Data provided:
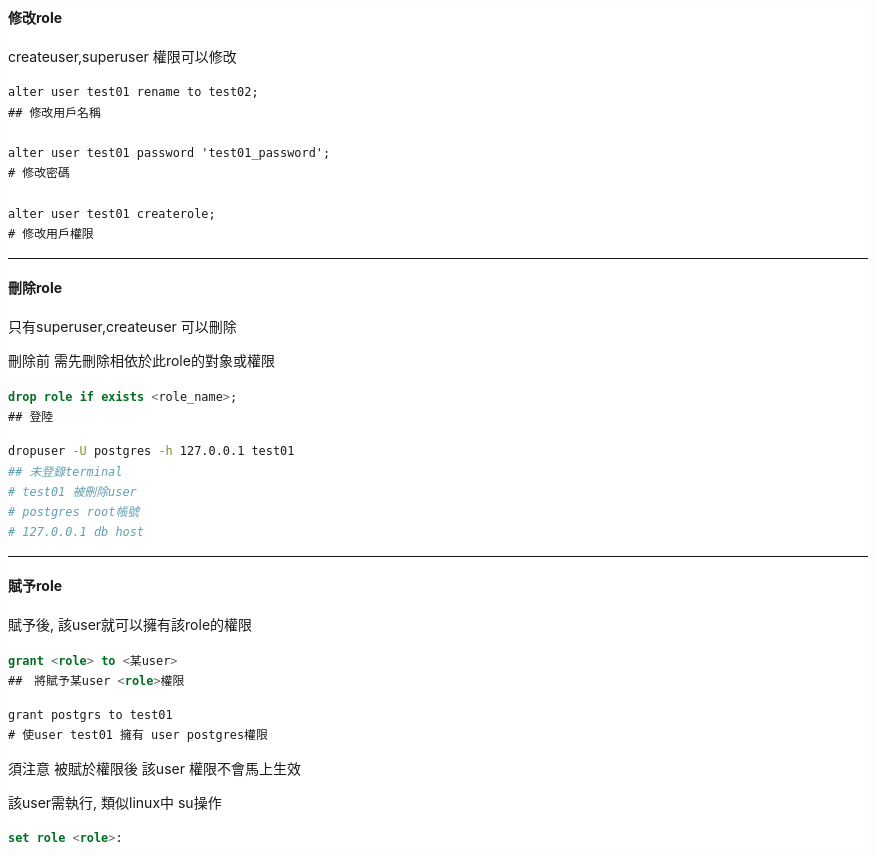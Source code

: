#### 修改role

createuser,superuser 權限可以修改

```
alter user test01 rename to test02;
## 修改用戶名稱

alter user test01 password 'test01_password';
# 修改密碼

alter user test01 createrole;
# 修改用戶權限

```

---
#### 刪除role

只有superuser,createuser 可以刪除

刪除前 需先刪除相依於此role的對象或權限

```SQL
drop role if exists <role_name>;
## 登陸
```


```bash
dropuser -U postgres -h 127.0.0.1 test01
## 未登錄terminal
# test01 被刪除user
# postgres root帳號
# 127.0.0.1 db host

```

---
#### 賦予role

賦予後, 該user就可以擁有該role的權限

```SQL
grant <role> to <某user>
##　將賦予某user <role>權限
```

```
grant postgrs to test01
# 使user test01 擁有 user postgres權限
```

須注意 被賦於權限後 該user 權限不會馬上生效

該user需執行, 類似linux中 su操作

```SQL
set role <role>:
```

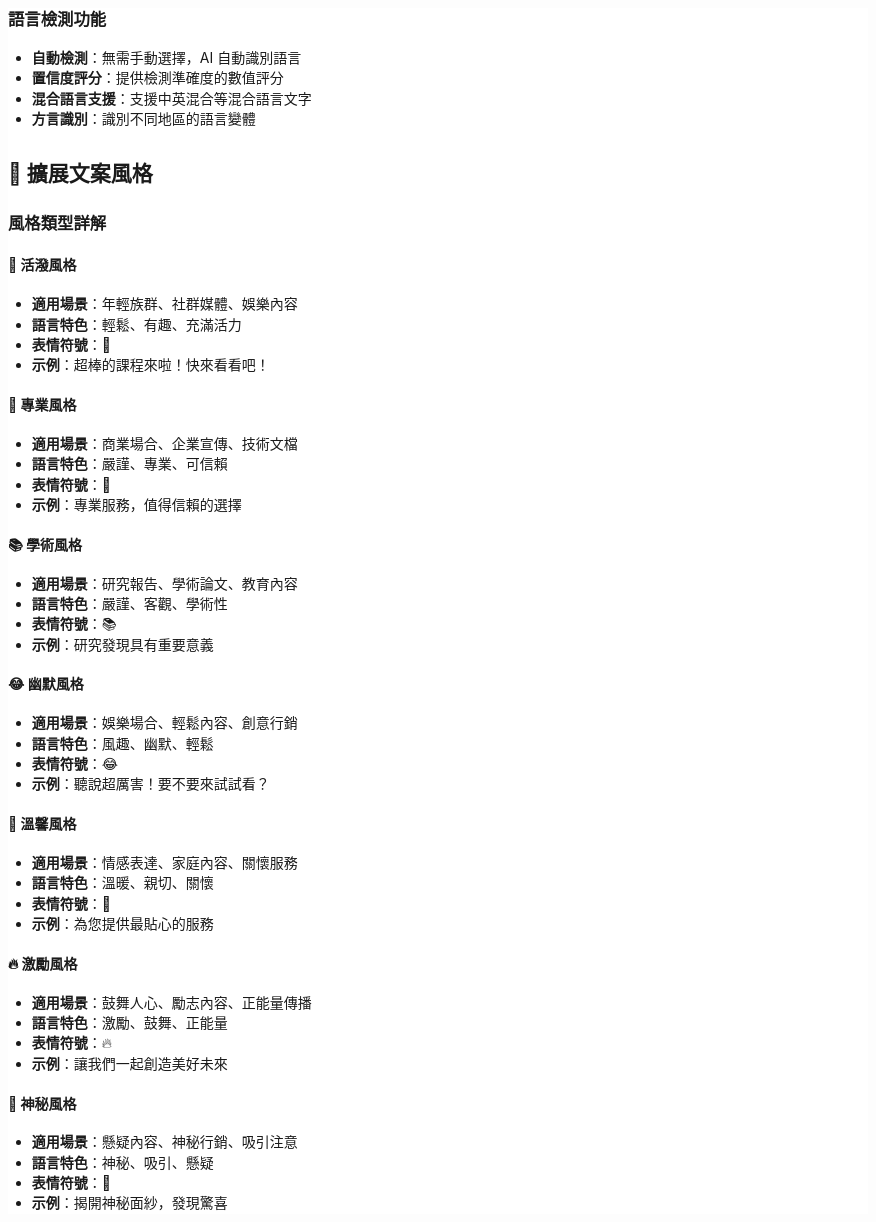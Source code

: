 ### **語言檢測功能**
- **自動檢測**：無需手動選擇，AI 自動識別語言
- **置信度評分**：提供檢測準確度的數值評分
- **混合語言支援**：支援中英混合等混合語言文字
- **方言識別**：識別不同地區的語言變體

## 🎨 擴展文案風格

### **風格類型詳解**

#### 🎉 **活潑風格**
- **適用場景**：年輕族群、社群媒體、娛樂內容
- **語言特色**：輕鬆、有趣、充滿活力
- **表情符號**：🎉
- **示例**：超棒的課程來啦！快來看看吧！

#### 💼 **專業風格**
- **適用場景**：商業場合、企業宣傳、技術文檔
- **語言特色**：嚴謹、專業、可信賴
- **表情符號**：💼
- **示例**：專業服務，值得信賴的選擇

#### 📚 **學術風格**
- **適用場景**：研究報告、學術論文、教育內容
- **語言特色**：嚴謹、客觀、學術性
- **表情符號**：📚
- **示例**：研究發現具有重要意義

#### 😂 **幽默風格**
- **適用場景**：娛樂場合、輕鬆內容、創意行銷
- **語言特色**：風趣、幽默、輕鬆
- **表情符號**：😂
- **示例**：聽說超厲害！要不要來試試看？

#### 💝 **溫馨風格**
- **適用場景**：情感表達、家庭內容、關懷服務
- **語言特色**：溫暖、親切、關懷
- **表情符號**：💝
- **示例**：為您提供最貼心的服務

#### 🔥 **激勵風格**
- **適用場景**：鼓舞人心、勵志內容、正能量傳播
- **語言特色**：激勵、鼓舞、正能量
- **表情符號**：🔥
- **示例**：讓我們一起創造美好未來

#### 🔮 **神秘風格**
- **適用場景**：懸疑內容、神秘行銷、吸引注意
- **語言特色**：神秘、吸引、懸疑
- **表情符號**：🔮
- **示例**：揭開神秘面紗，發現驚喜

Problem: Retype the whole listing above exactly as written. Skip the pictures.

Output:
Source code

:#### 修改role

createuser,superuser 權限可以修改

```
alter user test01 rename to test02;
## 修改用戶名稱

alter user test01 password 'test01_password';
# 修改密碼

alter user test01 createrole;
# 修改用戶權限

```

---
#### 刪除role

只有superuser,createuser 可以刪除

刪除前 需先刪除相依於此role的對象或權限

```SQL
drop role if exists <role_name>;
## 登陸
```


```bash
dropuser -U postgres -h 127.0.0.1 test01
## 未登錄terminal
# test01 被刪除user
# postgres root帳號
# 127.0.0.1 db host

```

---
#### 賦予role

賦予後, 該user就可以擁有該role的權限

```SQL
grant <role> to <某user>
##　將賦予某user <role>權限
```

```
grant postgrs to test01
# 使user test01 擁有 user postgres權限
```

須注意 被賦於權限後 該user 權限不會馬上生效

該user需執行, 類似linux中 su操作

```SQL
set role <role>:
```

Source code

: ### **語言檢測功能**
- **自動檢測**：無需手動選擇，AI 自動識別語言
- **置信度評分**：提供檢測準確度的數值評分
- **混合語言支援**：支援中英混合等混合語言文字
- **方言識別**：識別不同地區的語言變體

## 🎨 擴展文案風格

### **風格類型詳解**

#### 🎉 **活潑風格**
- **適用場景**：年輕族群、社群媒體、娛樂內容
- **語言特色**：輕鬆、有趣、充滿活力
- **表情符號**：🎉
- **示例**：超棒的課程來啦！快來看看吧！

#### 💼 **專業風格**
- **適用場景**：商業場合、企業宣傳、技術文檔
- **語言特色**：嚴謹、專業、可信賴
- **表情符號**：💼
- **示例**：專業服務，值得信賴的選擇

#### 📚 **學術風格**
- **適用場景**：研究報告、學術論文、教育內容
- **語言特色**：嚴謹、客觀、學術性
- **表情符號**：📚
- **示例**：研究發現具有重要意義

#### 😂 **幽默風格**
- **適用場景**：娛樂場合、輕鬆內容、創意行銷
- **語言特色**：風趣、幽默、輕鬆
- **表情符號**：😂
- **示例**：聽說超厲害！要不要來試試看？

#### 💝 **溫馨風格**
- **適用場景**：情感表達、家庭內容、關懷服務
- **語言特色**：溫暖、親切、關懷
- **表情符號**：💝
- **示例**：為您提供最貼心的服務

#### 🔥 **激勵風格**
- **適用場景**：鼓舞人心、勵志內容、正能量傳播
- **語言特色**：激勵、鼓舞、正能量
- **表情符號**：🔥
- **示例**：讓我們一起創造美好未來

#### 🔮 **神秘風格**
- **適用場景**：懸疑內容、神秘行銷、吸引注意
- **語言特色**：神秘、吸引、懸疑
- **表情符號**：🔮
- **示例**：揭開神秘面紗，發現驚喜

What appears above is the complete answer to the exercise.